### What to do
Could you copy exactly the lines below from the one with "Name:Regisha.V" to the one with "The idea for", inclusive, leaving out any pictures?

### Records supplied

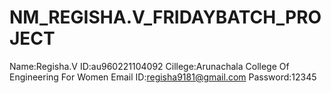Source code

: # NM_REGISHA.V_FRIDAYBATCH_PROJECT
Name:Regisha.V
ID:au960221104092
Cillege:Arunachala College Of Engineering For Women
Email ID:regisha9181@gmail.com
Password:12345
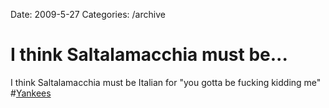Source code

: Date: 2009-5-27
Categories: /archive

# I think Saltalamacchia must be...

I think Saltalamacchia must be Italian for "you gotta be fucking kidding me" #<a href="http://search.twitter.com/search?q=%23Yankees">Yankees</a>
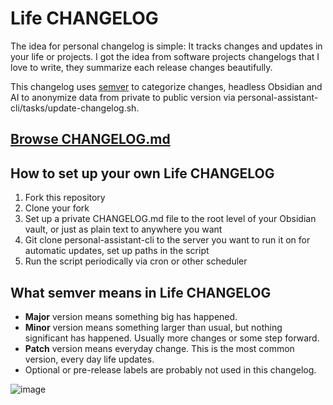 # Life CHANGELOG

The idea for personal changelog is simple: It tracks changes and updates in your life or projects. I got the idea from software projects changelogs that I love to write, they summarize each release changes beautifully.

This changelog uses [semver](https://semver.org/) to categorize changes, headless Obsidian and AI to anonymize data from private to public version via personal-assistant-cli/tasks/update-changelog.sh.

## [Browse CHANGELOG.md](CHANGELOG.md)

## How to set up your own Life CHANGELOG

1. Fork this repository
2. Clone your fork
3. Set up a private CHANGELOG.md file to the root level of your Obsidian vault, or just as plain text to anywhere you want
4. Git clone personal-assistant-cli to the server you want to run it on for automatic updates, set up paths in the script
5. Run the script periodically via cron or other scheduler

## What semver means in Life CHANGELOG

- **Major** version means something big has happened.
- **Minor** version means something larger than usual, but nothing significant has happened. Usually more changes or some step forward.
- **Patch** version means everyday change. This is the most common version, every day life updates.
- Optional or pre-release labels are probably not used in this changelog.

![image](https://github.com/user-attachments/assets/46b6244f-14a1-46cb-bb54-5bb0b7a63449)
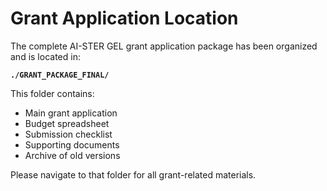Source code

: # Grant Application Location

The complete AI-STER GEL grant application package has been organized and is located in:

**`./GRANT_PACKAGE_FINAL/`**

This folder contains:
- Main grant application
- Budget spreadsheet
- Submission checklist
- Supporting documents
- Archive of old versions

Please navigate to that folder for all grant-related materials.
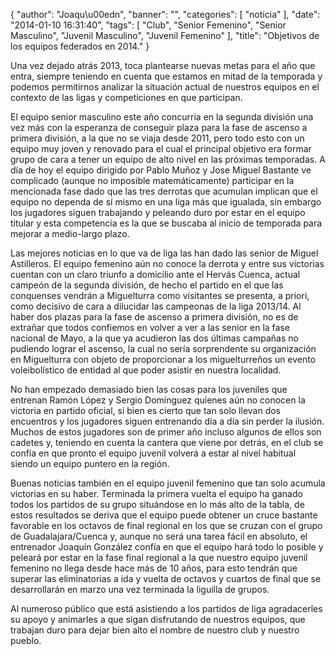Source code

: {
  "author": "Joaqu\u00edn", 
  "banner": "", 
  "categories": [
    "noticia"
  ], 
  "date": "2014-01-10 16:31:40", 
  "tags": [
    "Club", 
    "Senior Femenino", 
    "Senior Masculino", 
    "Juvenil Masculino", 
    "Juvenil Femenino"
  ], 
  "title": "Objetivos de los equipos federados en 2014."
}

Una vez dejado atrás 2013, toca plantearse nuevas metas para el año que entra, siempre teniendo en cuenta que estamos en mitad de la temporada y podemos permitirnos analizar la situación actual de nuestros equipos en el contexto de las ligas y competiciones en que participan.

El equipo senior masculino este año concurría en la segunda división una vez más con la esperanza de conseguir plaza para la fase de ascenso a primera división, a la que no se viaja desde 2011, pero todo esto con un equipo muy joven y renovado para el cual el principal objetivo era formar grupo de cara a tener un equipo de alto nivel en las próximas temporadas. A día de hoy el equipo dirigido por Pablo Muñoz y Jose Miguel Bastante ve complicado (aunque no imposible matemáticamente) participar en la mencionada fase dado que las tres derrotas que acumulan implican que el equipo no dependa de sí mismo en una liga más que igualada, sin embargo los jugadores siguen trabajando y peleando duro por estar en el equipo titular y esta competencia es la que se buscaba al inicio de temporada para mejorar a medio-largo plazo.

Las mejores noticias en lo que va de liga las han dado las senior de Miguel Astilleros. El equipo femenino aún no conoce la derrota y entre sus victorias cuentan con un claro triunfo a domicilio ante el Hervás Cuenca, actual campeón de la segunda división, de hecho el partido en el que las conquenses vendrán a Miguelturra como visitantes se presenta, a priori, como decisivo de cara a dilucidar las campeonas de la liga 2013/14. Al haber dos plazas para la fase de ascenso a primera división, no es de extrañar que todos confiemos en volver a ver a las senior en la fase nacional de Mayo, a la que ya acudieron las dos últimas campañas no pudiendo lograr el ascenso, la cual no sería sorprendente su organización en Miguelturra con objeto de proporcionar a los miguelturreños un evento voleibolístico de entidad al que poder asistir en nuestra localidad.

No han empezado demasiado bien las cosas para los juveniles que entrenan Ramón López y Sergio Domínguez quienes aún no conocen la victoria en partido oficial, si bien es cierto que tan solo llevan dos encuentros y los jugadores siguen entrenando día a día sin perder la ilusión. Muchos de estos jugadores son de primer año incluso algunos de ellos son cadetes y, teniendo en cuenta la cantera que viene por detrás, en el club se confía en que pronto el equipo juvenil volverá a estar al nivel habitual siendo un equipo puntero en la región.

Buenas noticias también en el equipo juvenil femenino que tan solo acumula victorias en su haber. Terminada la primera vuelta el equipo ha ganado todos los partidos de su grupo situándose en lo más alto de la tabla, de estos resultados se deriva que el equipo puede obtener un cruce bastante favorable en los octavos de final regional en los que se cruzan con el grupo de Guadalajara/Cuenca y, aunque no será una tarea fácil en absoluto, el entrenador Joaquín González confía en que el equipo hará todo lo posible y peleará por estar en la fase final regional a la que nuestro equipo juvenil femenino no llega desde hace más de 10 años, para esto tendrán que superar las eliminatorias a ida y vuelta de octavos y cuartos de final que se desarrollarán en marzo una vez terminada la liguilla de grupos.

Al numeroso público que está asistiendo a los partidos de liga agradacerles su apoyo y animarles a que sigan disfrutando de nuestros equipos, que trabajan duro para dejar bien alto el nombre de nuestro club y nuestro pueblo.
---
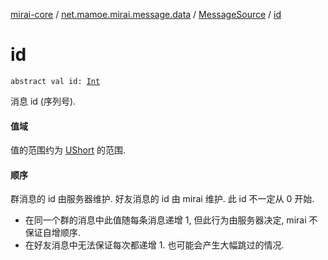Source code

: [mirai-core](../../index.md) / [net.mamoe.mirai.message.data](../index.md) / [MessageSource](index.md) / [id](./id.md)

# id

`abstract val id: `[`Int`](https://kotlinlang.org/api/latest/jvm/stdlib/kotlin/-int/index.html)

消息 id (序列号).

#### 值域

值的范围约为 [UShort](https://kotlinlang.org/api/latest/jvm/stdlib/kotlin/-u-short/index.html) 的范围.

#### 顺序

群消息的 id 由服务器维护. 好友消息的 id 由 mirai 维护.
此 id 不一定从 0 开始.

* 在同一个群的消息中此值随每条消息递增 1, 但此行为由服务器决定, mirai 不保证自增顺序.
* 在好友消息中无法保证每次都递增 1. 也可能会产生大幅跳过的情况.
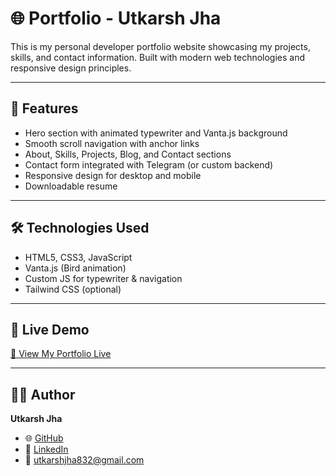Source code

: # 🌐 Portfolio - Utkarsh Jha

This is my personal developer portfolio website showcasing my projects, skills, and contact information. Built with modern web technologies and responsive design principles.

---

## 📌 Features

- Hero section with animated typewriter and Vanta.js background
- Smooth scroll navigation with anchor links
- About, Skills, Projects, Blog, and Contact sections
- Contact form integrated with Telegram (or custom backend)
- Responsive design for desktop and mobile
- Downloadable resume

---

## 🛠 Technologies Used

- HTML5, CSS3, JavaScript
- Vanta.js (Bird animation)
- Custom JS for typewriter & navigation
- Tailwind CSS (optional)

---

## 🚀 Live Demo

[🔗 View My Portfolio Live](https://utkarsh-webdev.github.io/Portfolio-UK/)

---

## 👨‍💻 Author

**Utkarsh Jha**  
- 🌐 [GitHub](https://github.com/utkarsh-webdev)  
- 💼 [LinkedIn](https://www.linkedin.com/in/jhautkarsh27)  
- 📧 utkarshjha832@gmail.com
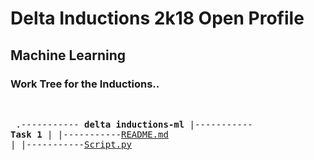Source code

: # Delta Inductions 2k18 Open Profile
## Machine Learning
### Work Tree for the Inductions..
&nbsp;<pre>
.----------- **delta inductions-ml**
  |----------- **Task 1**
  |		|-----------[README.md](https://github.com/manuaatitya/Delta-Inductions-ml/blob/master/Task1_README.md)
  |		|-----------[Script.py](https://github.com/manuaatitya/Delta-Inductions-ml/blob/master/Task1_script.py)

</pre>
...
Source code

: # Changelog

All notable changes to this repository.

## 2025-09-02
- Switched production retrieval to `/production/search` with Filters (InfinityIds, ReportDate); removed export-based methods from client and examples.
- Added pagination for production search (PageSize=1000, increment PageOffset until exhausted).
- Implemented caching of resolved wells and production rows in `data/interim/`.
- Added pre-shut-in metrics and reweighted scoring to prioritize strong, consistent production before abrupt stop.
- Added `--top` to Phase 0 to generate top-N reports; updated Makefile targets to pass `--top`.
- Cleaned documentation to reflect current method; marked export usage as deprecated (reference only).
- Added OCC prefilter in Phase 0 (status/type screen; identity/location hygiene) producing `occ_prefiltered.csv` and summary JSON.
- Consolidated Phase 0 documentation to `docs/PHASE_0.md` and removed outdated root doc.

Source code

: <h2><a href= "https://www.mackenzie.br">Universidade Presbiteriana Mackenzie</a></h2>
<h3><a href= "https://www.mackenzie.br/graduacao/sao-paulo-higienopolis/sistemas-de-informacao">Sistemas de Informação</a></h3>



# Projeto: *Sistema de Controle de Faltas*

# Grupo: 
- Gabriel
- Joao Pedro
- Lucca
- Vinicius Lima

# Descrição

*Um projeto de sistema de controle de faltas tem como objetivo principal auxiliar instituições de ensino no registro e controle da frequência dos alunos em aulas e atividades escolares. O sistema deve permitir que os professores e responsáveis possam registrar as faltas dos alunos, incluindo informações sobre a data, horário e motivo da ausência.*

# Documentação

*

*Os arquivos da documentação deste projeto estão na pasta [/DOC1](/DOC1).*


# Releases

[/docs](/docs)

### Output of the exercise
Name:Regisha.V
ID:au960221104092
Cillege:Arunachala College Of Engineering For Women
Email ID:regisha9181@gmail.com
Password:12345
Source code

: Date: 2009-5-27
Categories: /archive

# I think Saltalamacchia must be...

I think Saltalamacchia must be Italian for "you gotta be fucking kidding me" #<a href="http://search.twitter.com/search?q=%23Yankees">Yankees</a>
 # Life CHANGELOG

The idea for personal changelog is simple: It tracks changes and updates in your life or projects. I got the idea from software projects changelogs that I love to write, they summarize each release changes beautifully.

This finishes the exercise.